Start of Data for processing

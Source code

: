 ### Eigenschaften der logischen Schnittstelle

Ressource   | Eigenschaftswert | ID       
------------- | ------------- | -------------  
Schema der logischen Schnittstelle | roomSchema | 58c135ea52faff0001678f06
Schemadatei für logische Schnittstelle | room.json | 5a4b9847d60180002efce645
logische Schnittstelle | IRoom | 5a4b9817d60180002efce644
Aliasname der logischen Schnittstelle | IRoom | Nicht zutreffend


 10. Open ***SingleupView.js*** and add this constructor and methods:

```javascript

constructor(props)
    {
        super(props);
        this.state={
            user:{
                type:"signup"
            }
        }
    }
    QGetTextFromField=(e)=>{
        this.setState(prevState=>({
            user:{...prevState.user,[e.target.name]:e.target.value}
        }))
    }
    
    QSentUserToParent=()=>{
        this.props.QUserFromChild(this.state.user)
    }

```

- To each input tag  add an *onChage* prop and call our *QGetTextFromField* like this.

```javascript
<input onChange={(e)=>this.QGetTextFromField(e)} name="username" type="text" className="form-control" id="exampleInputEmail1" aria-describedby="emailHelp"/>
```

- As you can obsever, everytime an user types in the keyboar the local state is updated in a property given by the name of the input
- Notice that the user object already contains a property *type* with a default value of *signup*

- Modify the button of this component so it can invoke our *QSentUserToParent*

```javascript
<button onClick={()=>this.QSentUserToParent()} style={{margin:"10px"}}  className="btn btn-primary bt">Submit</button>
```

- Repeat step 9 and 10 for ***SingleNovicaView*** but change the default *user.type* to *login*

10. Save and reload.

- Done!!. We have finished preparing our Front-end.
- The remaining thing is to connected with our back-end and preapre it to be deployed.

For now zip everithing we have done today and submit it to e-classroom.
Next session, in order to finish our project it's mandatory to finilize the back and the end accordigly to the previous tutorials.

End of Data for processing

### What to produce:
Above are the records; set each one down word for word.

### Solution for this problem:
Source code

: ### Eigenschaften der logischen Schnittstelle

Ressource   | Eigenschaftswert | ID       
------------- | ------------- | -------------  
Schema der logischen Schnittstelle | roomSchema | 58c135ea52faff0001678f06
Schemadatei für logische Schnittstelle | room.json | 5a4b9847d60180002efce645
logische Schnittstelle | IRoom | 5a4b9817d60180002efce644
Aliasname der logischen Schnittstelle | IRoom | Nicht zutreffend


 10. Open ***SingleupView.js*** and add this constructor and methods:

```javascript

constructor(props)
    {
        super(props);
        this.state={
            user:{
                type:"signup"
            }
        }
    }
    QGetTextFromField=(e)=>{
        this.setState(prevState=>({
            user:{...prevState.user,[e.target.name]:e.target.value}
        }))
    }
    
    QSentUserToParent=()=>{
        this.props.QUserFromChild(this.state.user)
    }

```

- To each input tag  add an *onChage* prop and call our *QGetTextFromField* like this.

```javascript
<input onChange={(e)=>this.QGetTextFromField(e)} name="username" type="text" className="form-control" id="exampleInputEmail1" aria-describedby="emailHelp"/>
```

- As you can obsever, everytime an user types in the keyboar the local state is updated in a property given by the name of the input
- Notice that the user object already contains a property *type* with a default value of *signup*

- Modify the button of this component so it can invoke our *QSentUserToParent*

```javascript
<button onClick={()=>this.QSentUserToParent()} style={{margin:"10px"}}  className="btn btn-primary bt">Submit</button>
```

- Repeat step 9 and 10 for ***SingleNovicaView*** but change the default *user.type* to *login*

10. Save and reload.

- Done!!. We have finished preparing our Front-end.
- The remaining thing is to connected with our back-end and preapre it to be deployed.

For now zip everithing we have done today and submit it to e-classroom.
Next session, in order to finish our project it's mandatory to finilize the back and the end accordigly to the previous tutorials.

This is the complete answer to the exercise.